ASSIGNED TASK – Check every line of the entries below for the word "instanceof". Then give the number of lines that have it, with nothing added.

Data items
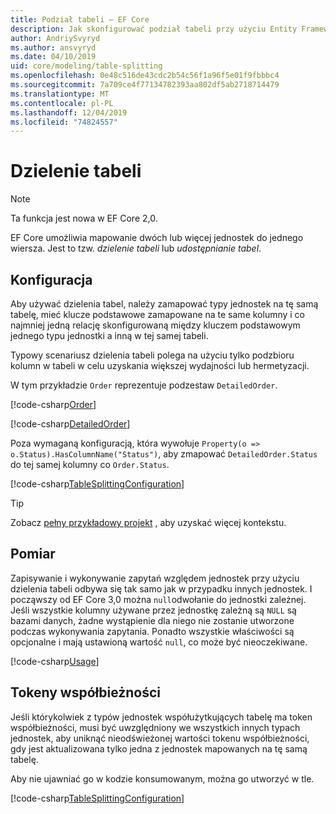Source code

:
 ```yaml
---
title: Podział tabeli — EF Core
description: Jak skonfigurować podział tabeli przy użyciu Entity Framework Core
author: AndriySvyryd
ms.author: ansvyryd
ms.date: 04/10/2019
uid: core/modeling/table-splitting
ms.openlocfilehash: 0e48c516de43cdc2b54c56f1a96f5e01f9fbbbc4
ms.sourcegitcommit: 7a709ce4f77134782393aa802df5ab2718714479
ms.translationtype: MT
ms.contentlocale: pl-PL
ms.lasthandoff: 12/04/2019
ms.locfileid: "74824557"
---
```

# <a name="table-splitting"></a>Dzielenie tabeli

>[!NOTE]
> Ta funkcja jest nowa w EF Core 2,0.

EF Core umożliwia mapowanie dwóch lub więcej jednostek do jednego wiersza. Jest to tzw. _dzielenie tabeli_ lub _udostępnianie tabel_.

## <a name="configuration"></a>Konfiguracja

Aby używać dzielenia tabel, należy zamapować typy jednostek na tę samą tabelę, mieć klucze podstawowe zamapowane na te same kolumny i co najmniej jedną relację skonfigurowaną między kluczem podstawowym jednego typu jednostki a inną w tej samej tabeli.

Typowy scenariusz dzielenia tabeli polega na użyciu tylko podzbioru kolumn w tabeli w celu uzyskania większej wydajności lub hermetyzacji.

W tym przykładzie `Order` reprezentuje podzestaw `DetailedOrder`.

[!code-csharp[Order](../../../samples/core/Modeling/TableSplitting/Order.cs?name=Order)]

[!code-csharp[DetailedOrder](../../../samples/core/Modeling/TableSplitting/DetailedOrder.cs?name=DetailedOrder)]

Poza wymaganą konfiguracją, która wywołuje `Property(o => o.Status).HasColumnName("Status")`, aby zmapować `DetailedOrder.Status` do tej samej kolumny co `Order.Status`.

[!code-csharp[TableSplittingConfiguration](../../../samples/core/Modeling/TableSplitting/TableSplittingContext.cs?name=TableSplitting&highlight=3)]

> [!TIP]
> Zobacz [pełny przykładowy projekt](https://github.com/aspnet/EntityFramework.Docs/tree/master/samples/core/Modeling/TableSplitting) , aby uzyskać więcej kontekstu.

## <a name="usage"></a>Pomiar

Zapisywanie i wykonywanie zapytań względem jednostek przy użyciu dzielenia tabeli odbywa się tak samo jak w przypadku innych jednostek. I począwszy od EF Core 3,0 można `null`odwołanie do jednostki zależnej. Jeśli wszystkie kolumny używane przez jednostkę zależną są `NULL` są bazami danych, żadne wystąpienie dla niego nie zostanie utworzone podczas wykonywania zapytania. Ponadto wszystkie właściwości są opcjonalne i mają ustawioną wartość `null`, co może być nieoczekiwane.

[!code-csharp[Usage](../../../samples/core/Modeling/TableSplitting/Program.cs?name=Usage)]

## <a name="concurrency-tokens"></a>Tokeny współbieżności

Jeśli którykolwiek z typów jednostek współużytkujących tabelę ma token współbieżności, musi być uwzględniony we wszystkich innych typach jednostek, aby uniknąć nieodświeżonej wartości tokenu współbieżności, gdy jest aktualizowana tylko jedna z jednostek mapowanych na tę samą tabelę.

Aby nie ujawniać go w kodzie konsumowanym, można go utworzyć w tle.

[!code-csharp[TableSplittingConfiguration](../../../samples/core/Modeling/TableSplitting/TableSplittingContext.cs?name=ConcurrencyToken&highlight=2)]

--

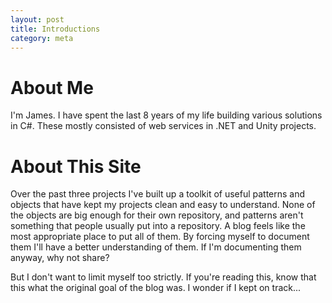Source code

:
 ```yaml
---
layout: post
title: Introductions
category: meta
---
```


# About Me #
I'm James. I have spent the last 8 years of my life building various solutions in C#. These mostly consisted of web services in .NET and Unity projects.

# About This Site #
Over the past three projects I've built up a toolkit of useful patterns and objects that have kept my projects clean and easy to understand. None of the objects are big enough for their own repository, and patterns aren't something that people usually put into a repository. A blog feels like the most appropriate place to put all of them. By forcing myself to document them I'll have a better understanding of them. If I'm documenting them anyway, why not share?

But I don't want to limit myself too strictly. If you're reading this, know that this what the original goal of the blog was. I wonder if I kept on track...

...

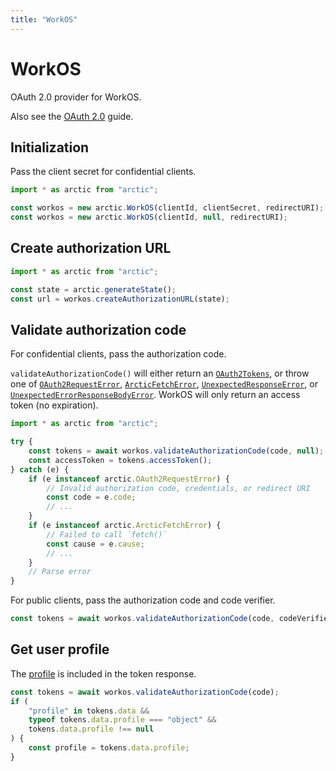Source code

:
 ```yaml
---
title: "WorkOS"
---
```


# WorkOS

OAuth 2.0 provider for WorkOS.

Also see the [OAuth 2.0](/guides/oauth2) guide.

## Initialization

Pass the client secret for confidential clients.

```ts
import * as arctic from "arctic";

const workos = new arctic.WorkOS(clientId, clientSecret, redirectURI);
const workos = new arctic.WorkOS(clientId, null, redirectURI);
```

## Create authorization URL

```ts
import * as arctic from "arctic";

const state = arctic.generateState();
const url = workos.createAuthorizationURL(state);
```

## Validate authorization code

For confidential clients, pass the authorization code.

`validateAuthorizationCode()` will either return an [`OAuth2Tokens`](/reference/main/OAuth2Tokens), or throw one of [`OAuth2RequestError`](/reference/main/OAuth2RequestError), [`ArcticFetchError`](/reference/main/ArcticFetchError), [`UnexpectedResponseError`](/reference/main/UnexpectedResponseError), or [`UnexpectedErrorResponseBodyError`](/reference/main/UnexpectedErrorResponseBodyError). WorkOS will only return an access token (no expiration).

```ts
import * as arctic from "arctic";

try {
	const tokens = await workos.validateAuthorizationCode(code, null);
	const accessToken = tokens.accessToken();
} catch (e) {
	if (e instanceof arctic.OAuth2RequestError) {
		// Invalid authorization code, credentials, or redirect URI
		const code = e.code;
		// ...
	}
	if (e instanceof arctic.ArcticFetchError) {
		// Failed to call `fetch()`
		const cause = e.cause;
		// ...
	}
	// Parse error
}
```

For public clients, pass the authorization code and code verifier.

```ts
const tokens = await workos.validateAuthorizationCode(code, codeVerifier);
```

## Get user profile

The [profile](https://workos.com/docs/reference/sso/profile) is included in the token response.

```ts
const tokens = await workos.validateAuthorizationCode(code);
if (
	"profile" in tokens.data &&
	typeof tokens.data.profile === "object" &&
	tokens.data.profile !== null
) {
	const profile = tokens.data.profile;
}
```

EXERCISE OUTPUT – 2